L’on peut conclure en notant un casting remarquable. Si reproche il y a, c’est minime et mineur, c’est dans le choix de Benedict Cumberbatch. Il est impressionnant dans son interprétation de Phil, mais peut-être un peu trop « anglais ». Le couple « Jesse Plemons et Kirsten Dunst » (ils sont aussi mari et femme dans la vie) fonctionne à merveille. C’est toutefois l’acteur Kodi Smit-McPhee qui transcende le film. Nous écrivions de lui, dans notre critique de Young Ones de Jake Paltrow que « le très jeune Kodi Smit-McPhee était très prometteur du haut de ses 17 ans au moment du tournage ». Le jeune australien (qui souffre de spondylarthrite ankylosante) a déjà pas mal de films à son actif et il déploie ici tout son potentiel.

NB : Sous la bande annonce, il sera question de la fin du roman et du film !

 Affiche et teaser

 Et à la fin... ? (!SPOILER !)

 !!!SPOILER !!!

Comment comprendre la fin du film à la lumière de celle du roman ?

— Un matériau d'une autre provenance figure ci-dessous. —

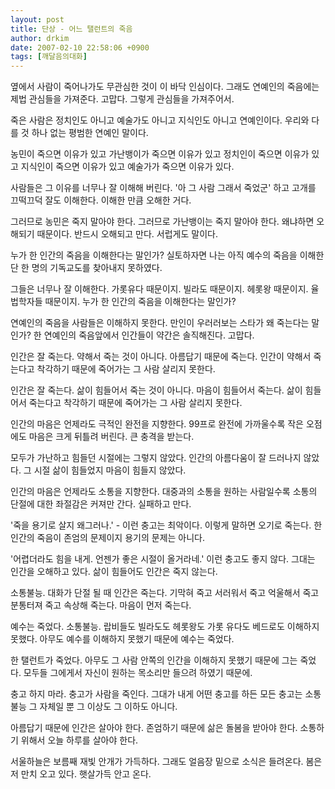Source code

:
 ```yaml
---
layout: post
title: 단상 - 어느 탤런트의 죽음
author: drkim
date: 2007-02-10 22:58:06 +0900
tags: [깨달음의대화]
---
```

옆에서 사람이 죽어나가도 무관심한 것이 이 바닥 인심이다. 그래도 연예인의 죽음에는 제법 관심들을 가져준다. 고맙다. 그렇게 관심들을 가져주어서.
  

  
죽은 사람은 정치인도 아니고 예술가도 아니고 지식인도 아니고 연예인이다. 우리와 다를 것 하나 없는 평범한 연예인 말이다. 
  

  
농민이 죽으면 이유가 있고 가난뱅이가 죽으면 이유가 있고 정치인이 죽으면 이유가 있고 지식인이 죽으면 이유가 있고 예술가가 죽으면 이유가 있다. 
  

  
사람들은 그 이유를 너무나 잘 이해해 버린다. '아 그 사람 그래서 죽었군' 하고 고개를 끄떡끄덕 잘도 이해한다. 이해한 만큼 오해한 거다. 
  

  
그러므로 농민은 죽지 말아야 한다. 그러므로 가난뱅이는 죽지 말아야 한다. 왜냐하면 오해되기 때문이다. 반드시 오해되고 만다. 서럽게도 말이다. 
  

  
누가 한 인간의 죽음을 이해한다는 말인가? 실토하자면 나는 아직 예수의 죽음을 이해한 단 한 명의 기독교도를 찾아내지 못하였다. 
  

  
그들은 너무나 잘 이해한다. 가롯유다 때문이지. 빌라도 때문이지. 헤롯왕 때문이지. 율법학자들 때문이지. 누가 한 인간의 죽음을 이해한다는 말인가?
  

  
연예인의 죽음을 사람들은 이해하지 못한다. 만인이 우러러보는 스타가 왜 죽는다는 말인가? 한 연예인의 죽음앞에서 인간들이 약간은 솔직해진다. 고맙다. 
  

  
인간은 잘 죽는다. 약해서 죽는 것이 아니다. 아름답기 때문에 죽는다. 인간이 약해서 죽는다고 착각하기 때문에 죽어가는 그 사람 살리지 못한다. 
  

  
인간은 잘 죽는다. 삶이 힘들어서 죽는 것이 아니다. 마음이 힘들어서 죽는다. 삶이 힘들어서 죽는다고 착각하기 때문에 죽어가는 그 사람 살리지 못한다. 
  

  
인간의 마음은 언제라도 극적인 완전을 지향한다. 99프로 완전에 가까울수록 작은 오점에도 마음은 크게 뒤틀려 버린다. 큰 충격을 받는다. 
  

  
모두가 가난하고 힘들던 시절에는 그렇지 않았다. 인간의 아름다움이 잘 드러나지 않았다. 그 시절 삶이 힘들었지 마음이 힘들지 않았다.
  

  
인간의 마음은 언제라도 소통을 지향한다. 대중과의 소통을 원하는 사람일수록 소통의 단절에 대한 좌절감은 커져만 간다. 실패하고 만다. 
  

  
'죽을 용기로 살지 왜그러나.' - 이런 충고는 최악이다. 이렇게 말하면 오기로 죽는다. 한 인간의 죽음이 존엄의 문제이지 용기의 문제는 아니다. 
  

  
'어렵더라도 힘을 내게. 언젠가 좋은 시절이 올거라네.' 이런 충고도 좋지 않다. 그대는 인간을 오해하고 있다. 삶이 힘들어도 인간은 죽지 않는다. 
   

  
소통불능. 대화가 단절 될 때 인간은 죽는다. 기막혀 죽고 서러워서 죽고 억울해서 죽고 분통터져 죽고 속상해 죽는다. 마음이 먼저 죽는다. 
  

  
예수는 죽었다. 소통불능. 랍비들도 빌라도도 헤롯왕도 가롯 유다도 베드로도 이해하지 못했다. 아무도 예수를 이해하지 못했기 때문에 예수는 죽었다.
  

  
한 탤런트가 죽었다. 아무도 그 사람 안쪽의 인간을 이해하지 못했기 때문에 그는 죽었다. 모두들 그에게서 자신이 원하는 목소리만 들으려 하였기 때문에. 
  

  
충고 하지 마라. 충고가 사람을 죽인다. 그대가 내게 어떤 충고를 하든 모든 충고는 소통불능 그 자체일 뿐 그 이상도 그 이하도 아니다.
  

  
아름답기 때문에 인간은 살아야 한다. 존엄하기 때문에 삶은 돌봄을 받아야 한다. 소통하기 위해서 오늘 하루를 살아야 한다. 
  

  
서울하늘은 보름째 재빛 안개가 가득하다. 그래도 얼음장 밑으로 소식은 들려온다. 봄은 저 만치 오고 있다. 햇살가득 안고 온다.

Ce dernier se termine ainsi : "Peter fut assez ému pour chuchoter le verset des Psaumes qui l’avait tellement touché quelques heures plus tôt. ’Sauve ma vie de l’épée et ma bien-aimée du pouvoir du chien’. Il se demanda si l’on utilisait souvent ce livre de prières, s’il ne pourrait pas en découper ce petit bout et le coller à la place qui lui revenait dans son album : ce serait une note finale bien supérieure aux pétales de rose qui, bien que toujours rouges, avaient perdu leur parfum. Car sa mère était sauvée, à présent, grâce au sacrifice de son père et au sacrifice qu’il avait lui-même pu accomplir par les connaissances puisées dans les grands livres noirs de son père. Le chien était mort.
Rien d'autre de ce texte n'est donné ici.